SOURCE MATERIAL section start

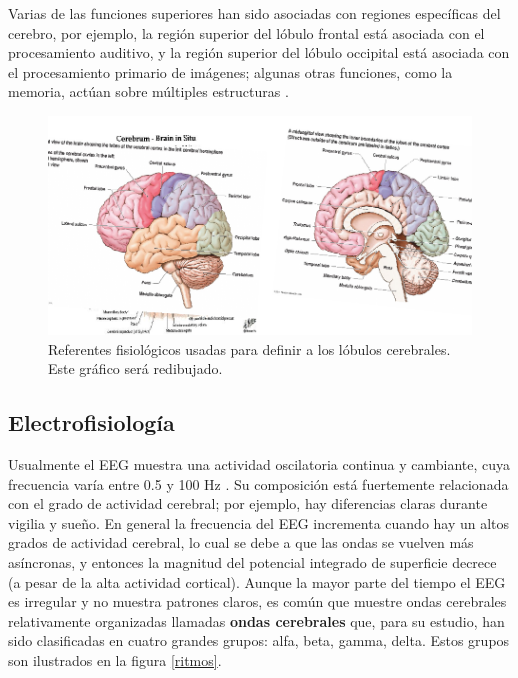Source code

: Varias de las funciones superiores han sido asociadas con regiones específicas del cerebro, por
ejemplo, la región superior del lóbulo frontal está asociada con el procesamiento auditivo, y la
región superior del lóbulo occipital está asociada con el procesamiento primario de imágenes;
algunas otras funciones, como la memoria, actúan sobre múltiples estructuras \cite{Clark98}.

\begin{figure}
\centering
\includegraphics[width=0.8\linewidth]{./img_diagramas/cerebro_zonas.pdf} 
\caption{Referentes fisiológicos usadas para definir a los lóbulos cerebrales. 
Este gráfico será redibujado.
}
\label{lobulos}
\end{figure}


\subsection{Electrofisiología}

Usualmente el EEG muestra una actividad oscilatoria continua y cambiante, cuya 
frecuencia varía entre 0.5 y 100 Hz \cite{Clark98}.
Su composición está fuertemente relacionada con el grado de actividad 
cerebral; por ejemplo, hay diferencias claras durante vigilia y sueño.
En general la frecuencia del EEG incrementa cuando hay un altos grados de actividad cerebral, lo 
cual se debe a que las ondas se vuelven más asíncronas, y entonces la magnitud del  potencial 
integrado de superficie decrece (a pesar de la alta actividad cortical).
Aunque la mayor parte del tiempo el EEG es irregular y no muestra patrones claros, es común que 
muestre ondas cerebrales relativamente organizadas llamadas \textbf{ondas cerebrales} que, 
para su estudio, han sido clasificadas en 
cuatro grandes grupos: alfa, beta, gamma, delta.
Estos grupos son ilustrados en la figura \ref{ritmos}.

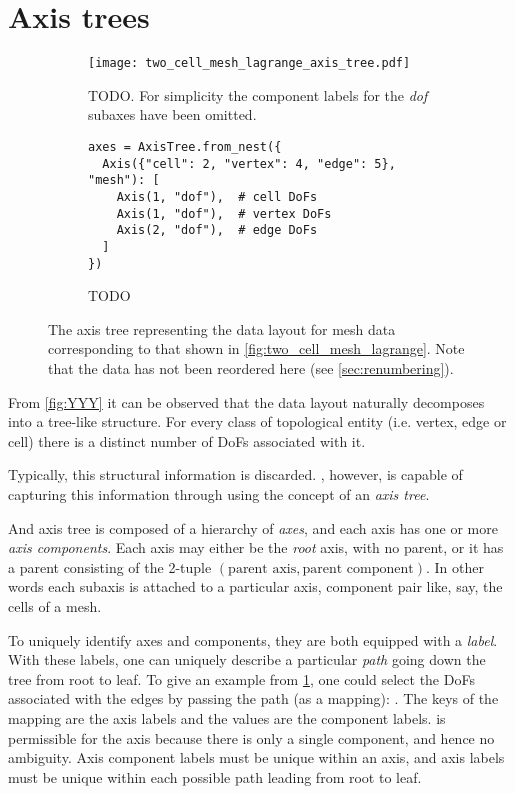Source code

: \documentclass[thesis]{subfiles}
\begin{document}
\section{Axis trees}

\begin{figure}
  \centering
  \begin{subfigure}{.6\textwidth}
    \centering
    \texttt{[image: two\_cell\_mesh\_lagrange\_axis\_tree.pdf]}
    \caption{
      TODO.
      For simplicity the component labels for the \textit{dof} subaxes have been omitted.
    }
    \label{fig:two_cell_mesh_lagrange_axis_tree}
  \end{subfigure}
  \vspace{1em}
  \begin{subfigure}{\textwidth}
    \centering
    \begin{verbatim}
axes = AxisTree.from_nest({
  Axis({"cell": 2, "vertex": 4, "edge": 5}, "mesh"): [
    Axis(1, "dof"),  # cell DoFs
    Axis(1, "dof"),  # vertex DoFs
    Axis(2, "dof"),  # edge DoFs
  ]
})
    \end{verbatim}
    \caption{TODO}
    \label{fig:two_cell_mesh_lagrange_code}
  \end{subfigure}
  \caption{
    The axis tree representing the data layout for mesh data corresponding to that shown in \cref{fig:two_cell_mesh_lagrange}.
    Note that the data has not been reordered here (see \cref{sec:renumbering}).
  }
  \label{fig:two_cell_mesh_lagrange_pyop3}
\end{figure}

From \cref{fig:YYY} it can be observed that the data layout naturally decomposes into a tree-like structure.
For every class of topological entity (i.e. vertex, edge or cell) there is a distinct number of DoFs associated with it.

Typically, this structural information is discarded.
, however, is capable of capturing this information through using the concept of an \textit{axis tree}.

And axis tree is composed of a hierarchy of \textit{axes}, and each axis has one or more \textit{axis components}.
Each axis may either be the \textit{root} axis, with no parent, or it has a parent consisting of the 2-tuple $(\textrm{parent axis}, \textrm{parent component})$.
In other words each subaxis is attached to a particular axis, component pair like, say, the cells of a mesh.

To uniquely identify axes and components, they are both equipped with a \textit{label}.
With these labels, one can uniquely describe a particular \textit{path} going down the tree from root to leaf.
To give an example from \cref{fig:two_cell_mesh_lagrange_axis_tree}, one could select the DoFs associated with the edges by passing the path (as a mapping): .
The keys of the mapping are the axis labels and the values are the component labels.
 is permissible for the  axis because there is only a single component, and hence no ambiguity.
Axis component labels must be unique within an axis, and axis labels must be unique within each possible path leading from root to leaf.
\end{document}
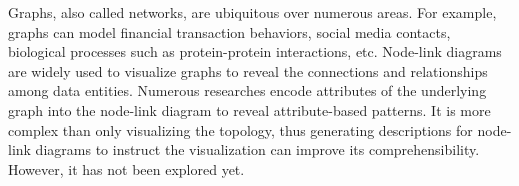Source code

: \maketitle

Graphs, also called networks, are ubiquitous over numerous areas. For example, graphs can model financial transaction behaviors, social media contacts, biological processes such as protein-protein interactions, etc.
Node-link diagrams are widely used to visualize graphs to reveal the connections and relationships among data entities.
Numerous researches encode attributes of the underlying graph into the node-link diagram to reveal attribute-based patterns.
It is more complex than only visualizing the topology, thus generating descriptions for node-link diagrams to instruct the visualization can improve its comprehensibility.
However, it has not been explored yet.

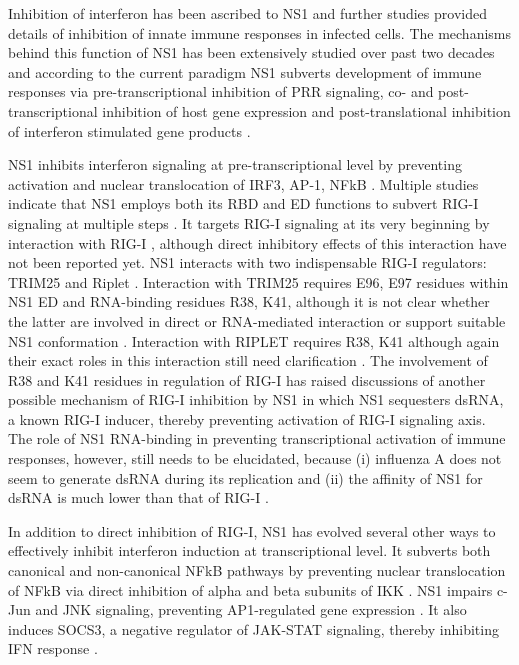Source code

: 		Inhibition of interferon has been ascribed to NS1 and further studies provided details of inhibition of innate immune responses in infected cells. The mechanisms behind this function of NS1 has been extensively studied over past two decades and according to the current paradigm NS1 subverts development of immune responses via pre-transcriptional inhibition of PRR signaling, co- and post-transcriptional inhibition of host gene expression and post-translational inhibition of interferon stimulated gene products \parencite{Ayllon2014}.		
		
		\gls{NS1} inhibits interferon signaling at pre-transcriptional level by preventing activation and nuclear translocation of IRF3, AP-1, NFkB \parencite{Talon2000, Ludwig2002, Wang2000, Geiss2002, Munir2012}. Multiple studies indicate that NS1 employs both its \gls{RBD} and \gls{ED} functions to subvert \gls{RIG-I} signaling at multiple steps \parencite{Haye2009, Ludwig2002, Tisoncik2011, Wang2000}. It targets \gls{RIG-I} signaling at its very beginning by interaction with \gls{RIG-I}  \parencite{Opitz2007, Mibayashi2007a}, although direct inhibitory effects of this interaction have not been reported yet. NS1 interacts with two indispensable \gls{RIG-I} regulators: TRIM25 and Riplet \parencite{Gack2009, Rajsbaum2012}. Interaction with TRIM25 requires E96, E97 residues within NS1 ED and RNA-binding residues R38, K41, although it is not clear whether the latter are involved in direct or RNA-mediated interaction or support suitable NS1 conformation \parencite{Gack2009}. Interaction with RIPLET requires R38, K41 although again their exact roles in this interaction still need clarification \parencite{Rajsbaum2012}. The involvement of R38 and K41 residues in regulation of RIG-I has raised discussions of another possible mechanism of RIG-I inhibition by NS1 in which NS1 sequesters dsRNA, a known RIG-I inducer, thereby preventing activation of RIG-I signaling axis. The role of NS1 RNA-binding in preventing transcriptional activation of immune responses, however, still needs to be elucidated, because (i) influenza A does not seem to generate dsRNA during its replication \parencite{Wisskirchen2011} and (ii) the affinity of NS1 for dsRNA is much lower than that of RIG-I \parencite{Chien2004, Yin2007, Vela2012}.
		
		In addition to direct inhibition of RIG-I, NS1 has evolved several other ways to  effectively inhibit interferon induction at transcriptional level. It subverts both canonical and non-canonical \gls{NFkB} pathways \parencite{Ruckle2012a} by preventing nuclear translocation of \gls{NFkB} via direct inhibition of alpha and beta subunits of \gls{IKK} \parencite{Gao2012}. \gls{NS1} impairs c-Jun and JNK signaling, preventing \gls{AP1}-regulated gene expression \parencite{Ludwig2002}. It also induces \gls{SOCS3}, a negative regulator of \gls{JAK}-STAT signaling, thereby inhibiting \gls{IFN} response \parencite{Pauli2008}. 
		
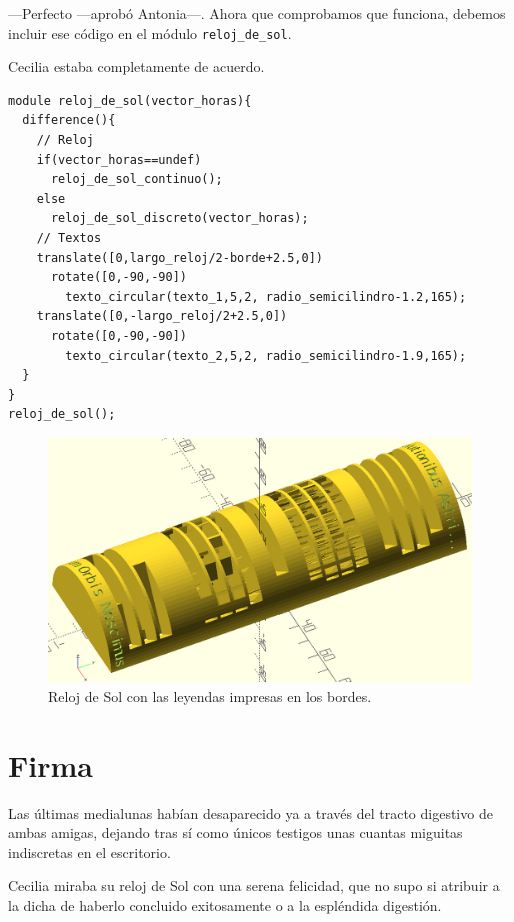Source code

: ---Perfecto ---aprobó Antonia---. Ahora que comprobamos que funciona,
debemos incluir ese código en el módulo \lstinline!reloj_de_sol!.

Cecilia estaba completamente de acuerdo.

\begin{lstlisting}
module reloj_de_sol(vector_horas){
  difference(){
    // Reloj
    if(vector_horas==undef)
      reloj_de_sol_continuo();
    else
      reloj_de_sol_discreto(vector_horas);
    // Textos
    translate([0,largo_reloj/2-borde+2.5,0])
      rotate([0,-90,-90])
        texto_circular(texto_1,5,2, radio_semicilindro-1.2,165);
    translate([0,-largo_reloj/2+2.5,0])
      rotate([0,-90,-90])
        texto_circular(texto_2,5,2, radio_semicilindro-1.9,165);
  }
}
reloj_de_sol();
\end{lstlisting}%


\begin{figure}[ht]
  \centering
  \includegraphics[width=1\textwidth]{imagenes/reloj-con-leyendas-2}  
  \caption{Reloj de Sol con las leyendas impresas en los bordes.}
  \label{fig:reloj-con-leyendas-2}
\end{figure}


\section{Firma}

Las últimas medialunas habían desaparecido ya a través del tracto
digestivo de ambas amigas, dejando tras sí como únicos testigos unas
cuantas miguitas indiscretas en el escritorio.

Cecilia miraba su reloj de Sol con una serena felicidad, que no supo
si atribuir a la dicha de haberlo concluido exitosamente o a la
espléndida digestión.

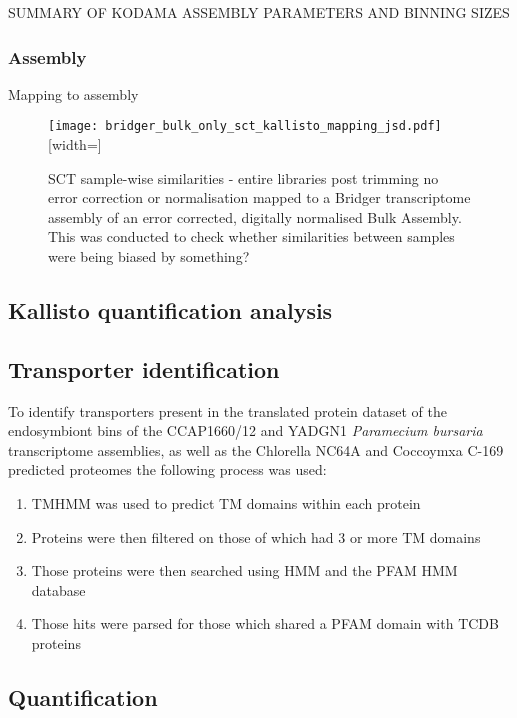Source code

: SUMMARY OF KODAMA ASSEMBLY PARAMETERS
AND BINNING SIZES


\subsubsection{Assembly}

Mapping to assembly

\begin{figure}
	\texttt{[image: bridger\_bulk\_only\_sct\_kallisto\_mapping\_jsd.pdf]}[width=\textwidth]
	\caption{SCT sample-wise similarities - entire libraries post trimming
		no error correction or normalisation mapped to a Bridger transcriptome 
		assembly of an error corrected, digitally normalised Bulk Assembly.  
		This was conducted to check whether similarities between samples
		were being biased by something?}
	\label{fig:bridger_bulk_heatmap}
\end{figure}




\subsection{Kallisto quantification analysis}





\subsection{Transporter identification}

To identify transporters present in the translated protein dataset of the 
endosymbiont bins of the CCAP1660/12 and YADGN1 
\textit{Paramecium bursaria} transcriptome assemblies, as well as the Chlorella NC64A 
and Coccoymxa C-169 predicted proteomes the following process was used:

\begin{enumerate}
        \item TMHMM was used to predict TM domains within each protein
        \item Proteins were then filtered on those of which had 3 or more TM domains
        \item Those proteins were then searched using HMM and the PFAM HMM database
        \item Those hits were parsed for those which shared a PFAM domain with TCDB proteins
\end{enumerate}

\subsection{Quantification}



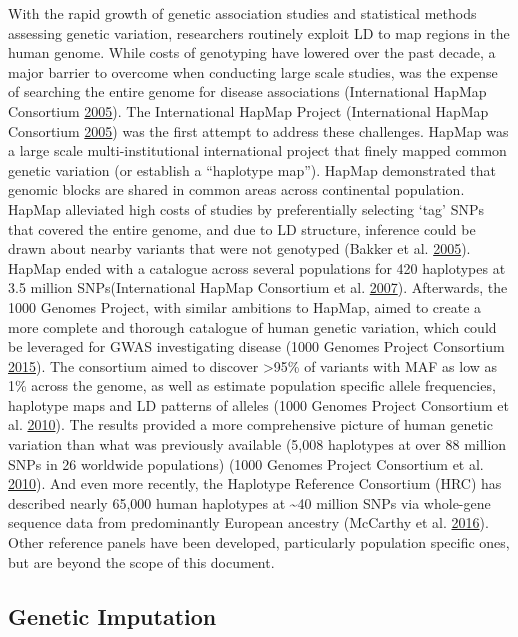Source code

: \documentclass[]{DissertateOSU}
\begin{document}
With the rapid growth of genetic association studies and statistical
methods assessing genetic variation, researchers routinely exploit LD to
map regions in the human genome. While costs of genotyping have lowered
over the past decade, a major barrier to overcome when conducting large
scale studies, was the expense of searching the entire genome for
disease associations (International HapMap Consortium
\protect\hyperlink{ref-hapmap_2005}{2005}). The International HapMap
Project (International HapMap Consortium
\protect\hyperlink{ref-hapmap_2005}{2005}) was the first attempt to
address these challenges. HapMap was a large scale multi-institutional
international project that finely mapped common genetic variation (or
establish a ``haplotype map''). HapMap demonstrated that genomic blocks
are shared in common areas across continental population. HapMap
alleviated high costs of studies by preferentially selecting `tag' SNPs
that covered the entire genome, and due to LD structure, inference could
be drawn about nearby variants that were not genotyped (Bakker et al.
\protect\hyperlink{ref-bakker_2005}{2005}). HapMap ended with a
catalogue across several populations for 420 haplotypes at 3.5 million
SNPs(International HapMap Consortium et al.
\protect\hyperlink{ref-hapmap_2007}{2007}). Afterwards, the 1000 Genomes
Project, with similar ambitions to HapMap, aimed to create a more
complete and thorough catalogue of human genetic variation, which could
be leveraged for GWAS investigating disease (1000 Genomes Project
Consortium \protect\hyperlink{ref-1000genomes}{2015}). The consortium
aimed to discover \textgreater{}95\% of variants with MAF as low as 1\%
across the genome, as well as estimate population specific allele
frequencies, haplotype maps and LD patterns of alleles (1000 Genomes
Project Consortium et al. \protect\hyperlink{ref-1kb_phase1}{2010}). The
results provided a more comprehensive picture of human genetic variation
than what was previously available (5,008 haplotypes at over 88 million
SNPs in 26 worldwide populations) (1000 Genomes Project Consortium et
al. \protect\hyperlink{ref-1kb_phase1}{2010}). And even more recently,
the Haplotype Reference Consortium (HRC) has described nearly 65,000
human haplotypes at \textasciitilde{}40 million SNPs via whole-gene
sequence data from predominantly European ancestry (McCarthy et al.
\protect\hyperlink{ref-hrc}{2016}). Other reference panels have been
developed, particularly population specific ones, but are beyond the
scope of this document.

\subsection{Genetic Imputation}\label{genetic-imputation}
\end{document}

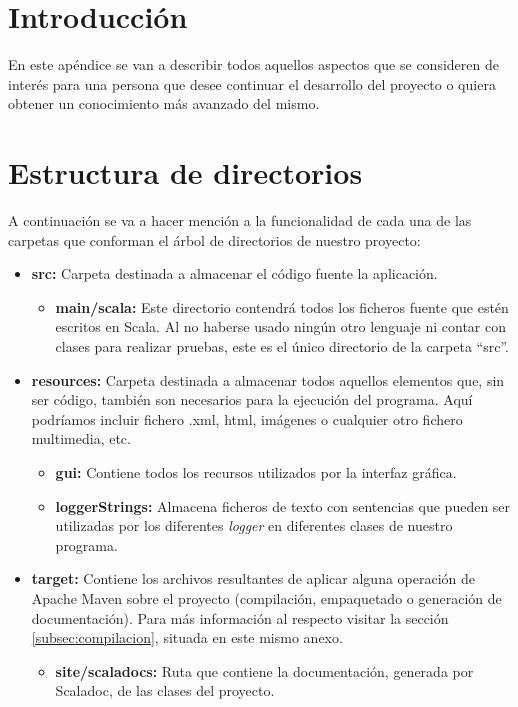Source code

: 

\section{Introducción}

En este apéndice se van a describir todos aquellos aspectos que se consideren de interés para una persona que desee continuar el desarrollo del proyecto o quiera obtener un conocimiento más avanzado del mismo.

\section{Estructura de directorios}

A continuación se va a hacer mención a la funcionalidad de cada una de las carpetas que conforman el árbol de directorios de nuestro proyecto:

\begin{itemize}
	\item \textbf{src:} Carpeta destinada a almacenar el código fuente la aplicación.
	\begin{itemize}
		\item \textbf{main/scala:} Este directorio contendrá todos los ficheros fuente que estén escritos en Scala. Al no haberse usado ningún otro lenguaje ni contar con clases para realizar pruebas, este es el único directorio de la carpeta ``src''.
	\end{itemize}
	\item \textbf{resources:} Carpeta destinada a almacenar todos aquellos elementos que, sin ser código, también son necesarios para la ejecución del programa. Aquí podríamos incluir fichero .xml, html, imágenes o cualquier otro fichero multimedia, etc.
	\begin{itemize}
		\item \textbf{gui:} Contiene todos los recursos utilizados por la interfaz gráfica.
		\item \textbf{loggerStrings:} Almacena ficheros de texto con sentencias que pueden ser utilizadas por los diferentes \textit{logger} en diferentes clases de nuestro programa.
	\end{itemize}
	\item \textbf{target:} Contiene los archivos resultantes de aplicar alguna operación de Apache Maven sobre el proyecto (compilación, empaquetado o generación de documentación). Para más información al respecto visitar la sección \ref{subsec:compilacion}, situada en este mismo anexo.
	\begin{itemize}
		\item \textbf{site/scaladocs:} Ruta que contiene la documentación, generada por Scaladoc, de las clases del proyecto.
	\end{itemize}
\end{itemize}


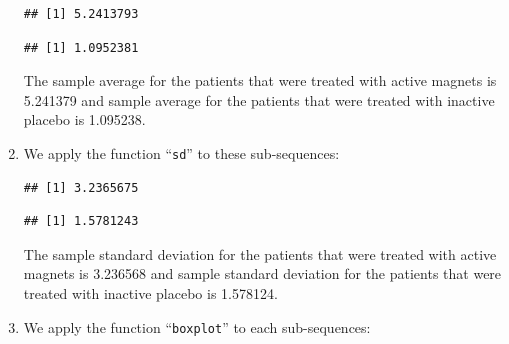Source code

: \documentclass[]{krantz}
\makeatletter
\newenvironment{Shaded}{\begin{snugshade}}{\end{snugshade}}
\newcommand{\DecValTok}[1]{\textcolor[rgb]{0.00,0.00,0.81}{#1}}
\newcommand{\KeywordTok}[1]{\textcolor[rgb]{0.13,0.29,0.53}{\textbf{#1}}}
\newcommand{\NormalTok}[1]{#1}
\newcommand{\OperatorTok}[1]{\textcolor[rgb]{0.81,0.36,0.00}{\textbf{#1}}}
\newenvironment{kframe}{%
\medskip{}
\setlength{\fboxsep}{.8em}
 \def\at@end@of@kframe{}%
 \ifinner\ifhmode%
  \def\at@end@of@kframe{\end{minipage}}%
  \begin{minipage}{\columnwidth}%
 \fi\fi%
 \def\FrameCommand##1{\hskip\@totalleftmargin \hskip-\fboxsep
 \colorbox{shadecolor}{##1}\hskip-\fboxsep
     \hskip-\linewidth \hskip-\@totalleftmargin \hskip\columnwidth}%
 \MakeFramed {\advance\hsize-\width
   \@totalleftmargin\z@ \linewidth\hsize
   \@setminipage}}%
 {\par\unskip\endMakeFramed%
 \at@end@of@kframe}
\renewenvironment{Shaded}{\begin{kframe}}{\end{kframe}}
\theoremstyle{definition}
\theoremstyle{definition}
\theoremstyle{definition}
\theoremstyle{remark}
\makeatother
\begin{document}
\begin{enumerate}
\begin{verbatim}
## [1] 5.2413793
\end{verbatim}

\begin{Shaded}
\end{Shaded}

\begin{verbatim}
## [1] 1.0952381
\end{verbatim}

  The sample average for the patients that were treated with active
  magnets is 5.241379 and sample average for the patients that were
  treated with inactive placebo is 1.095238.
\item
  We apply the function ``\texttt{sd}'' to
  these sub-sequences:

\begin{Shaded}
\end{Shaded}

\begin{verbatim}
## [1] 3.2365675
\end{verbatim}

\begin{Shaded}
\end{Shaded}

\begin{verbatim}
## [1] 1.5781243
\end{verbatim}

  The sample standard deviation for the patients that were treated with
  active magnets is 3.236568 and sample standard deviation for the
  patients that were treated with inactive placebo is 1.578124.
\item
  We apply the function ``\texttt{boxplot}''
  to each sub-sequences:

\begin{Shaded}
\end{Shaded}


\end{enumerate}
\end{document}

SOURCE MATERIAL section end

§ **DIRECTIONS**
Search the records for the word "fboxsep". Copy every line that has it.

§ **REPLY TO THE TASK**
\setlength{\fboxsep}{.8em}
 \def\FrameCommand##1{\hskip\@totalleftmargin \hskip-\fboxsep
 \colorbox{shadecolor}{##1}\hskip-\fboxsep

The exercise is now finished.